Tip: The skill is most effective in Agent mode. In agent mode, the AI assistant automatically selects and activates relevant skills based on the task context — no manual file referencing needed.


Skill: deepstream-import-vision-model

deepstream-import-vision-model is an autonomous skill: instead of helping you write code, it executes a complete model bring-up pipeline and hands you back a benchmarked TensorRT engine plus a publication-ready PDF report.

Pipeline (runs unattended):

  1. Model Acquire — parses a HuggingFace or NVIDIA NGC URL, downloads ONNX (or exports SafeTensors → ONNX via optimum-cli), extracts labels.
  2. Engine Build — builds a dynamic TensorRT engine via trtexec, with iterative batch-size scaling and warm-cache reuse.
  3. DeepStream Pipeline — generates a custom nvinfer bbox parser, builds the .so, runs single-stream KITTI validation, then a multi-stream sweep.
  4. Report — produces 5 benchmark charts and a Markdown / HTML / PDF report under models/<model_name>/reports/.

Supported model scope: Object detection models only. Classification, segmentation, pose estimation, and other vision tasks are rejected up front (architecture detected from config.json — downloaded for HuggingFace models, extracted from the archive for NGC models).

The following detection architecture families are supported:

  • Transformer-based detectors — query-based encoder-decoder designs (e.g., DETR and RT-DETR family, including TAO Transformer variants from NGC)
  • One-stage grid-based detectors — single-pass, anchor-based or anchor-free designs that predict boxes directly from spatial feature grids (e.g., YOLO family)
  • Open-vocabulary / zero-shot detectors — vision-language models that localize objects described by free-form text queries at inference time (e.g., GroundingDINO / OWL-ViT)

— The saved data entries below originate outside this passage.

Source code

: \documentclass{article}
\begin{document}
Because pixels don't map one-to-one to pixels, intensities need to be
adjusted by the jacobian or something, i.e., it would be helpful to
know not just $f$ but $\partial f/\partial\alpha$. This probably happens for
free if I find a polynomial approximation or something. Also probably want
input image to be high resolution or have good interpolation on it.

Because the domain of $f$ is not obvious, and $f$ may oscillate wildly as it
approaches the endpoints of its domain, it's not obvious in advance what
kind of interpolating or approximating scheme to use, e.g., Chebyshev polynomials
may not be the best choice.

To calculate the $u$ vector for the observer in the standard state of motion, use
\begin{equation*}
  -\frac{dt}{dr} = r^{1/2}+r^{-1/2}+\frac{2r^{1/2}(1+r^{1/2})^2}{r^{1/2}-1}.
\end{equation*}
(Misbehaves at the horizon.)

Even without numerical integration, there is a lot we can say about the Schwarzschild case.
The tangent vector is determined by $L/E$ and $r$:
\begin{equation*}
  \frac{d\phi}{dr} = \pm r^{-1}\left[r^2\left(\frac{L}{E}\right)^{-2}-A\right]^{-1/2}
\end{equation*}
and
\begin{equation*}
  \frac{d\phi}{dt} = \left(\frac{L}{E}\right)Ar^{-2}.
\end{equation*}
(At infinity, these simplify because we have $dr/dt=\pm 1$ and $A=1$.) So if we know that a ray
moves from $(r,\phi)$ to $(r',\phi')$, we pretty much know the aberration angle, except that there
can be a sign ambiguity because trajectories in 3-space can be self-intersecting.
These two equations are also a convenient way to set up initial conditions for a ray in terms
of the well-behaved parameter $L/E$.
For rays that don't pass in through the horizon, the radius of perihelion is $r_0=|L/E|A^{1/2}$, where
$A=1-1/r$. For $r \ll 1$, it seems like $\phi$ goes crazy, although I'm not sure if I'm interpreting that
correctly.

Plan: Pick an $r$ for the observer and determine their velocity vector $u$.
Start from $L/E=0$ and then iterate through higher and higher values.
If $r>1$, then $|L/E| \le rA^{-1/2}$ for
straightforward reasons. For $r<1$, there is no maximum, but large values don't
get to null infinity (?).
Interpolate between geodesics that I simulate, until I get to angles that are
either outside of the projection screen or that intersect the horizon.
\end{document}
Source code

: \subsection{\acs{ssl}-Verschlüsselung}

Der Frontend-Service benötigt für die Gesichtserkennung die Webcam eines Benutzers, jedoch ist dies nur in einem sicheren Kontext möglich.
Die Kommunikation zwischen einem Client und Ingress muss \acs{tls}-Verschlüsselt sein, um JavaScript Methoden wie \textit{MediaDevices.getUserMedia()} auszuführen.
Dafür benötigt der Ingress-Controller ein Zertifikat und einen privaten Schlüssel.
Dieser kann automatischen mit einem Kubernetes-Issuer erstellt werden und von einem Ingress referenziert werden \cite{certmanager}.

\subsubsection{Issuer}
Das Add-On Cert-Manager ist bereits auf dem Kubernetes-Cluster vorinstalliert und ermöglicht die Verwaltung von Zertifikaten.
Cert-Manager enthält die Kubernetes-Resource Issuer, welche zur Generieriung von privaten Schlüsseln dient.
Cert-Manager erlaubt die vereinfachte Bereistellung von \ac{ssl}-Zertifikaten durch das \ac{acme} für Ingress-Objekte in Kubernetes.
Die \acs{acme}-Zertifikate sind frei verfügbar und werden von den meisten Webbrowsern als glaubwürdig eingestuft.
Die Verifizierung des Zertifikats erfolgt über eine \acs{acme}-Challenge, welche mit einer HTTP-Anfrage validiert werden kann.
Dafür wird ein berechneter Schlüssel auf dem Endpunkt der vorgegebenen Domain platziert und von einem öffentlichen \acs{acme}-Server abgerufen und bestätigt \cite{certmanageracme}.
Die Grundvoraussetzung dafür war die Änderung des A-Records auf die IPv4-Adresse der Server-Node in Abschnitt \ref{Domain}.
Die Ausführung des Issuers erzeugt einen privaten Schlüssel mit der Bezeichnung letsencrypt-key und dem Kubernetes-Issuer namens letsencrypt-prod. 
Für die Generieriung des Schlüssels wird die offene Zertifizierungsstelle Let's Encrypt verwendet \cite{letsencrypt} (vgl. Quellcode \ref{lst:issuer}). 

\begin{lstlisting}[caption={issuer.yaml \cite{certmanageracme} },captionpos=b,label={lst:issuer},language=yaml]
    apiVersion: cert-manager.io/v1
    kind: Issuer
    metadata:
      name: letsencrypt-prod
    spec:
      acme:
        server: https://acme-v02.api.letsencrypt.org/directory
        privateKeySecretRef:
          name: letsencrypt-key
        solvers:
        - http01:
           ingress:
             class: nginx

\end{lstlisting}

Models that fall outside these families are untested; custom bbox parsers may need manual adjustment for novel output tensor layouts.

Bundled references

Reference Coverage
model-acquire.md HF / NGC URL parsing, ONNX vs SafeTensors detection, optimum export, label extraction
engine-build.md trtexec flags, dynamic shapes, batch-size scaling, timing-cache reuse, PEAK_GPU_STREAMS derivation
pipeline-run.md Custom nvinfer bbox parser (with the mandatory obj = {} zero-init), single-stream KITTI validation, multi-stream sweep
report-generation.md benchmark_data.json schema, 5-chart generation, 12-section Markdown report, HTML + PDF render via wkhtmltopdf

Installing the skill

Same install paths as deepstream-dev:

# Example: Cursor user-level
cp -r skills/deepstream-import-vision-model ~/.cursor/skills/

# Example: Claude Code user-level
cp -r skills/deepstream-import-vision-model ~/.claude/skills/

# Example: Codex user-level
cp -r skills/deepstream-import-vision-model ~/.codex/skills/

# Or workspace-level
cp -r skills/deepstream-import-vision-model <workspace>/.cursor/skills/

After copying:

<skills-directory>/
└── deepstream-import-vision-model/
    ├── SKILL.md            # Top-level skill definition + critical rules
    ├── references/         # 4 phase references (model-acquire, engine-build, pipeline-run, report-generation)
    └── scripts/            # Helpers: model/, engine/, deepstream/, report/

Verifying the installation

  1. Open (or restart) your AI coding assistant on a workspace where you want bring-up artifacts to land (the skill writes to models/<model_name>/ relative to the project root).

  2. Ask:

    Use deepstream-import-vision-model to onboard and benchmark this detection model
    end-to-end, and produce the PDF benchmark report:
    https://catalog.ngc.nvidia.com/orgs/nvidia/teams/tao/models/rtdetr_2d_warehouse
    
    Use the default sample video at
    /opt/nvidia/deepstream/deepstream/samples/streams/sample_720p.mp4.
    

    In Cursor:

    @deepstream-import-vision-model onboard and benchmark this detection model end-to-end,
    and produce the PDF benchmark report:
    https://catalog.ngc.nvidia.com/orgs/nvidia/teams/tao/models/rtdetr_2d_warehouse
    
    Use the default sample video at
    /opt/nvidia/deepstream/deepstream/samples/streams/sample_720p.mp4.
    

    For an interactive variant that prompts for inputs with defaults, see example_prompts/import_vision_model_detection_pipeline.md.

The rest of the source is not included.